幽门螺杆菌人工智能临床助手利用人工智能对幽门螺杆菌治疗建议进行个性化定制。
The Helicobacter pylori AI-clinician harnesses artificial intelligence to personalise H. pylori treatment recommendations.
作者信息
Higgins Kyle, Nyssen Olga P, Southern Joshua, Laponogov Ivan, Veselkov Dennis, Gisbert Javier P, Kanonnikoff Tania Fleitas, Veselkov Kirill
机构信息
Division of Cancer, Department of Surgery and Cancer, Faculty of Medicine, Imperial College London, London, UK.
Gastroenterology Unit, Hospital Universitario de La Princesa, Instituto de Investigación Sanitaria Princesa (IIS-Princesa), Universidad Autónoma de Madrid (UAM), Centro de Investigación Biomédica en Red de Enfermedades Hepáticas y Digestivas (CIBEREHD), Madrid, Spain.
出版信息
Nat Commun. 2025 Jul 14;16(1):6472. doi: 10.1038/s41467-025-61329-5.
Helicobacter pylori (H. pylori) is the most common carcinogenic pathogen globally and the leading cause of gastric cancer. Here, we develop a reinforcement learning-based AI Clinician system to personalise treatment selection and evaluate its ability to improve eradication success compared to clinician-prescribed therapies. The model is trained and internally validated on 38,049 patients from the retrospective European Registry on Helicobacter pylori Management (Hp-EuReg), using independent state deep Q-learning (isDQN) to recommend optimal therapies based on patient characteristics such as age, sex, antibiotic allergies, country, and pre-treatment indication. In internal validation using real-world Hp-EuReg data, AI-recommended therapies achieve a 94.1% success rate (95% CI: 93.2-95.0%) versus 88.1% (95% CI: 87.7-88.4%) for clinician-prescribed therapies not aligned with AI suggestions-an improvement of 6.0%. Results are replicated in an external validation cohort (n = 7186), confirming generalisability.

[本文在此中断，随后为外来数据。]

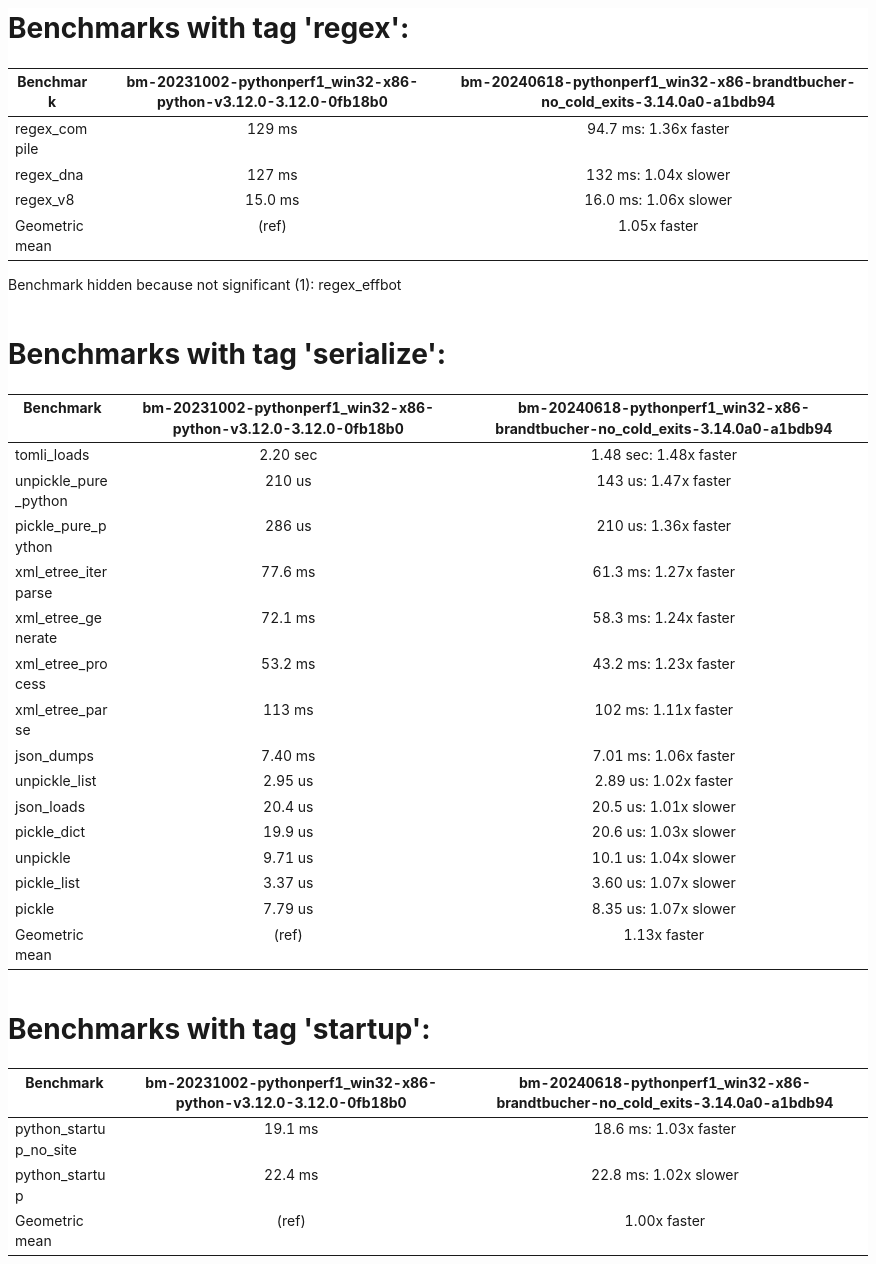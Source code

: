 Benchmarks with tag 'regex':
============================

| Benchmark      | bm-20231002-pythonperf1_win32-x86-python-v3.12.0-3.12.0-0fb18b0 | bm-20240618-pythonperf1_win32-x86-brandtbucher-no_cold_exits-3.14.0a0-a1bdb94 |
|----------------|:---------------------------------------------------------------:|:-----------------------------------------------------------------------------:|
| regex_compile  | 129 ms                                                          | 94.7 ms: 1.36x faster                                                         |
| regex_dna      | 127 ms                                                          | 132 ms: 1.04x slower                                                          |
| regex_v8       | 15.0 ms                                                         | 16.0 ms: 1.06x slower                                                         |
| Geometric mean | (ref)                                                           | 1.05x faster                                                                  |

Benchmark hidden because not significant (1): regex_effbot

Benchmarks with tag 'serialize':
================================

| Benchmark            | bm-20231002-pythonperf1_win32-x86-python-v3.12.0-3.12.0-0fb18b0 | bm-20240618-pythonperf1_win32-x86-brandtbucher-no_cold_exits-3.14.0a0-a1bdb94 |
|----------------------|:---------------------------------------------------------------:|:-----------------------------------------------------------------------------:|
| tomli_loads          | 2.20 sec                                                        | 1.48 sec: 1.48x faster                                                        |
| unpickle_pure_python | 210 us                                                          | 143 us: 1.47x faster                                                          |
| pickle_pure_python   | 286 us                                                          | 210 us: 1.36x faster                                                          |
| xml_etree_iterparse  | 77.6 ms                                                         | 61.3 ms: 1.27x faster                                                         |
| xml_etree_generate   | 72.1 ms                                                         | 58.3 ms: 1.24x faster                                                         |
| xml_etree_process    | 53.2 ms                                                         | 43.2 ms: 1.23x faster                                                         |
| xml_etree_parse      | 113 ms                                                          | 102 ms: 1.11x faster                                                          |
| json_dumps           | 7.40 ms                                                         | 7.01 ms: 1.06x faster                                                         |
| unpickle_list        | 2.95 us                                                         | 2.89 us: 1.02x faster                                                         |
| json_loads           | 20.4 us                                                         | 20.5 us: 1.01x slower                                                         |
| pickle_dict          | 19.9 us                                                         | 20.6 us: 1.03x slower                                                         |
| unpickle             | 9.71 us                                                         | 10.1 us: 1.04x slower                                                         |
| pickle_list          | 3.37 us                                                         | 3.60 us: 1.07x slower                                                         |
| pickle               | 7.79 us                                                         | 8.35 us: 1.07x slower                                                         |
| Geometric mean       | (ref)                                                           | 1.13x faster                                                                  |

Benchmarks with tag 'startup':
==============================

| Benchmark              | bm-20231002-pythonperf1_win32-x86-python-v3.12.0-3.12.0-0fb18b0 | bm-20240618-pythonperf1_win32-x86-brandtbucher-no_cold_exits-3.14.0a0-a1bdb94 |
|------------------------|:---------------------------------------------------------------:|:-----------------------------------------------------------------------------:|
| python_startup_no_site | 19.1 ms                                                         | 18.6 ms: 1.03x faster                                                         |
| python_startup         | 22.4 ms                                                         | 22.8 ms: 1.02x slower                                                         |
| Geometric mean         | (ref)                                                           | 1.00x faster                                                                  |
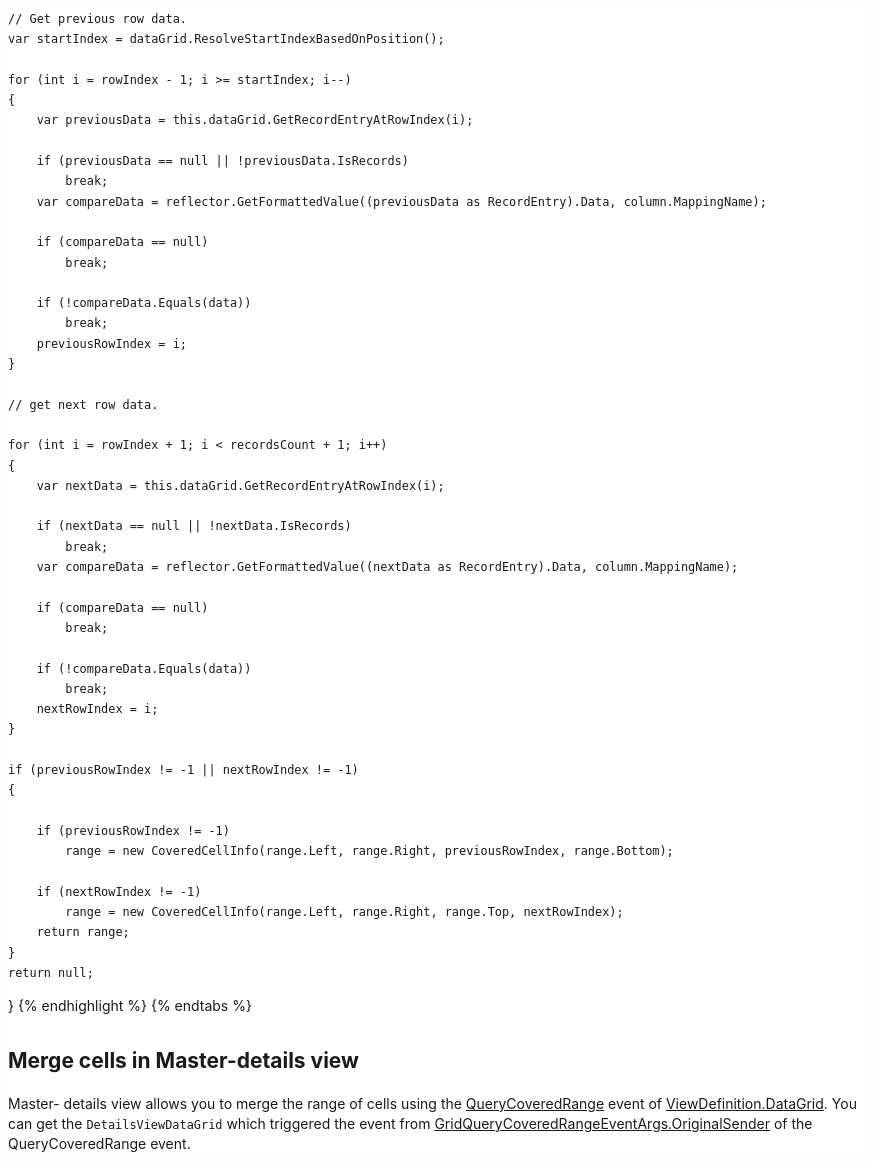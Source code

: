 
    // Get previous row data.                
    var startIndex = dataGrid.ResolveStartIndexBasedOnPosition();

    for (int i = rowIndex - 1; i >= startIndex; i--)
    {
        var previousData = this.dataGrid.GetRecordEntryAtRowIndex(i);

        if (previousData == null || !previousData.IsRecords)
            break;
        var compareData = reflector.GetFormattedValue((previousData as RecordEntry).Data, column.MappingName);

        if (compareData == null)
            break;

        if (!compareData.Equals(data))
            break;
        previousRowIndex = i;
    }

    // get next row data.

    for (int i = rowIndex + 1; i < recordsCount + 1; i++)
    {
        var nextData = this.dataGrid.GetRecordEntryAtRowIndex(i);

        if (nextData == null || !nextData.IsRecords)
            break;
        var compareData = reflector.GetFormattedValue((nextData as RecordEntry).Data, column.MappingName);

        if (compareData == null)
            break;

        if (!compareData.Equals(data))
            break;
        nextRowIndex = i;
    }

    if (previousRowIndex != -1 || nextRowIndex != -1)
    {

        if (previousRowIndex != -1)
            range = new CoveredCellInfo(range.Left, range.Right, previousRowIndex, range.Bottom);

        if (nextRowIndex != -1)
            range = new CoveredCellInfo(range.Left, range.Right, range.Top, nextRowIndex);
        return range;
    }
    return null;
}
{% endhighlight %}
{% endtabs %}

## Merge cells in Master-details view

Master- details view allows you to merge the range of cells using the [QueryCoveredRange](https://help.syncfusion.com/cr/cref_files/uwp/Syncfusion.SfGrid.UWP~Syncfusion.UI.Xaml.Grid.SfDataGrid~QueryCoveredRange_EV.html) event of [ViewDefinition.DataGrid](https://help.syncfusion.com/cr/cref_files/uwp/Syncfusion.SfGrid.UWP~Syncfusion.UI.Xaml.Grid.GridViewDefinition~DataGrid.html). You can get the `DetailsViewDataGrid` which triggered the event from [GridQueryCoveredRangeEventArgs.OriginalSender](https://help.syncfusion.com/cr/cref_files/uwp/Syncfusion.SfGrid.UWP~Syncfusion.UI.Xaml.Grid.GridEventArgs~OriginalSender.html) of the QueryCoveredRange event.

The AI system identifies optimal treatment strategies in key subgroups: 65% (n = 24,923) are recommended bismuth-based therapies, and 15% (n = 5898) non-bismuth quadruple therapies. Random forest modelling identifies region and concurrent medications as patient-specific drivers of AI recommendations. With nearly half the global population likely to contract H. pylori, this approach lays the foundation for future prospective clinical validation and shows the potential of AI to support clinical decision-making, enhance outcomes, and reduce gastric cancer burden.
幽门螺杆菌(H. pylori)是全球最常见的致癌病原体,也是胃癌的主要病因。在此,我们开发了一种基于强化学习的人工智能临床医生系统,以实现个性化治疗选择,并评估其与临床医生规定的疗法相比提高根除成功率的能力。该模型在来自回顾性欧洲幽门螺杆菌管理登记处(Hp-EuReg)的38049名患者身上进行训练和内部验证,使用独立状态深度Q学习(isDQN)根据患者特征(如年龄、性别、抗生素过敏、国家和治疗前指征)推荐最佳疗法。在使用真实世界Hp-EuReg数据的内部验证中,人工智能推荐的疗法成功率为94.1%(95%置信区间:93.2-95.0%),而与人工智能建议不一致的临床医生规定的疗法成功率为88.1%(95%置信区间:87.7-88.4%)——提高了6.0%。结果在外部验证队列(n = 7186)中得到重复,证实了其可推广性。人工智能系统在关键亚组中识别出最佳治疗策略:65%(n = 24923)被推荐使用基于铋的疗法,15%(n = 5898)被推荐使用非铋四联疗法。随机森林建模将地区和同时使用的药物确定为人工智能推荐的患者特异性驱动因素。由于全球近一半人口可能感染幽门螺杆菌,这种方法为未来的前瞻性临床验证奠定了基础,并显示了人工智能支持临床决策、改善治疗结果和减轻胃癌负担的潜力。